The answer must be an exact copy of every entry, with no pictures in it.

[Dataset extract Boundary: Start]

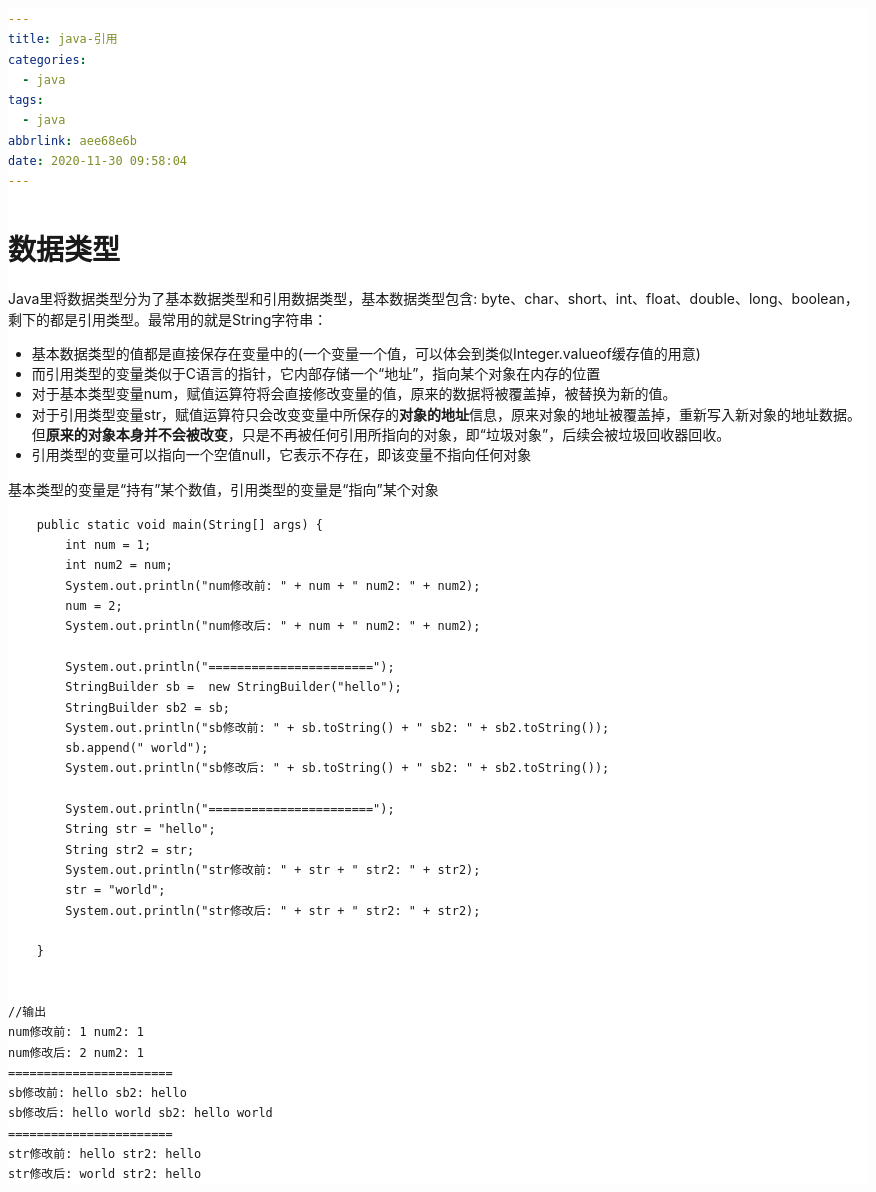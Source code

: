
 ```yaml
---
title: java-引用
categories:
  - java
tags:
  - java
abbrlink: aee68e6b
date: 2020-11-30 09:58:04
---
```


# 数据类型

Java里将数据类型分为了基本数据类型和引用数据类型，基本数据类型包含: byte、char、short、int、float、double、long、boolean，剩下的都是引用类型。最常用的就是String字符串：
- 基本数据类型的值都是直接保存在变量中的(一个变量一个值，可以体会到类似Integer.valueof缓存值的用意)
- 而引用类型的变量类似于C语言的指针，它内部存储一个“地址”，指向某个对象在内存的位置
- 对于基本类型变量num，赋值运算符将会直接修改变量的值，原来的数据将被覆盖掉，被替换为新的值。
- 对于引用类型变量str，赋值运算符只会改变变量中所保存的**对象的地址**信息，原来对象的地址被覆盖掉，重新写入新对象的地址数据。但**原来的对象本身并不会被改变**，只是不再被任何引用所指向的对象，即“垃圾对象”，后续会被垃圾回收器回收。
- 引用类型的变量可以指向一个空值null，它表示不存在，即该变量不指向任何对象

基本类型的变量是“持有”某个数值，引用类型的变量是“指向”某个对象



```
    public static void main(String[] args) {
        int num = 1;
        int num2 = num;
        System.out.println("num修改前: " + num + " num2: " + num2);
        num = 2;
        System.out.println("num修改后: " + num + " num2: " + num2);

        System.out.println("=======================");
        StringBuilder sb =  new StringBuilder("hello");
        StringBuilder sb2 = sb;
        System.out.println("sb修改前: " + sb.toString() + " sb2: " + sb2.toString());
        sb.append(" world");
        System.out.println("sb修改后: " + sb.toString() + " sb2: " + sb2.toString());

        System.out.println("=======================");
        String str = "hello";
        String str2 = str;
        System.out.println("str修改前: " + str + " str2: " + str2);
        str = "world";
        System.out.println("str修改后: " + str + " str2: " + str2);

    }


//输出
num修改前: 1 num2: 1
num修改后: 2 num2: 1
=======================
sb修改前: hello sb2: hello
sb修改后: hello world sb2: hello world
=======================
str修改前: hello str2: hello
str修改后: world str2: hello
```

[Dataset extract Boundary: End]

# Solution
Source code

:
 ```yaml
---
title: java-引用
categories:
  - java
tags:
  - java
abbrlink: aee68e6b
date: 2020-11-30 09:58:04
---
```


# 数据类型

Java里将数据类型分为了基本数据类型和引用数据类型，基本数据类型包含: byte、char、short、int、float、double、long、boolean，剩下的都是引用类型。最常用的就是String字符串：
- 基本数据类型的值都是直接保存在变量中的(一个变量一个值，可以体会到类似Integer.valueof缓存值的用意)
- 而引用类型的变量类似于C语言的指针，它内部存储一个“地址”，指向某个对象在内存的位置
- 对于基本类型变量num，赋值运算符将会直接修改变量的值，原来的数据将被覆盖掉，被替换为新的值。
- 对于引用类型变量str，赋值运算符只会改变变量中所保存的**对象的地址**信息，原来对象的地址被覆盖掉，重新写入新对象的地址数据。但**原来的对象本身并不会被改变**，只是不再被任何引用所指向的对象，即“垃圾对象”，后续会被垃圾回收器回收。
- 引用类型的变量可以指向一个空值null，它表示不存在，即该变量不指向任何对象

基本类型的变量是“持有”某个数值，引用类型的变量是“指向”某个对象



```
    public static void main(String[] args) {
        int num = 1;
        int num2 = num;
        System.out.println("num修改前: " + num + " num2: " + num2);
        num = 2;
        System.out.println("num修改后: " + num + " num2: " + num2);

        System.out.println("=======================");
        StringBuilder sb =  new StringBuilder("hello");
        StringBuilder sb2 = sb;
        System.out.println("sb修改前: " + sb.toString() + " sb2: " + sb2.toString());
        sb.append(" world");
        System.out.println("sb修改后: " + sb.toString() + " sb2: " + sb2.toString());

        System.out.println("=======================");
        String str = "hello";
        String str2 = str;
        System.out.println("str修改前: " + str + " str2: " + str2);
        str = "world";
        System.out.println("str修改后: " + str + " str2: " + str2);

    }


//输出
num修改前: 1 num2: 1
num修改后: 2 num2: 1
=======================
sb修改前: hello sb2: hello
sb修改后: hello world sb2: hello world
=======================
str修改前: hello str2: hello
str修改后: world str2: hello
```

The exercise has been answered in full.